- **Exercise brief**:
Your output is the line containing "This is an example" plus all lines after it to the end of the records, reproduced exactly, with nothing else.

---------- Excerpted data ----------

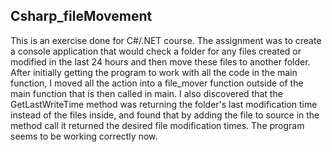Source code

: ## Csharp_fileMovement

This is an exercise done for C#/.NET course. The assignment was to create a console application that would check a folder for any files created or modified in the last 24 hours and then move these files to another folder.
After initially getting the program to work with all the code in the main function, I moved all the action into a file_mover function outside of the main function that is then called in main. 
I also discovered that the GetLastWriteTime method was returning the folder's last modification time instead of the files inside, and found that by adding the file to source in the method call it returned the desired file modification times. 
The program seems to be working correctly now.
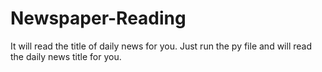 # Newspaper-Reading
It will read the title of daily news for you.
Just run the py file and will read the daily news title for you.

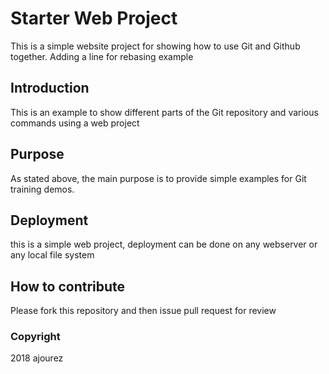 # Starter Web Project

This is a simple website project for showing 
how to use Git and Github together. Adding a line 
for rebasing example

## Introduction
This is an example to show different parts of the Git repository and 
various commands using a web project

## Purpose
As stated above, the main purpose is to provide simple examples for Git training demos.

## Deployment
this is a simple web project, deployment can be done on any webserver
or any local file system

## How to contribute

Please fork this repository and then issue pull request for review

### Copyright
2018 ajourez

----------

- **Task answer**:
This is an example to show different parts of the Git repository and 
various commands using a web project

## Purpose
As stated above, the main purpose is to provide simple examples for Git training demos.

## Deployment
this is a simple web project, deployment can be done on any webserver
or any local file system

## How to contribute

Please fork this repository and then issue pull request for review

### Copyright
2018 ajourez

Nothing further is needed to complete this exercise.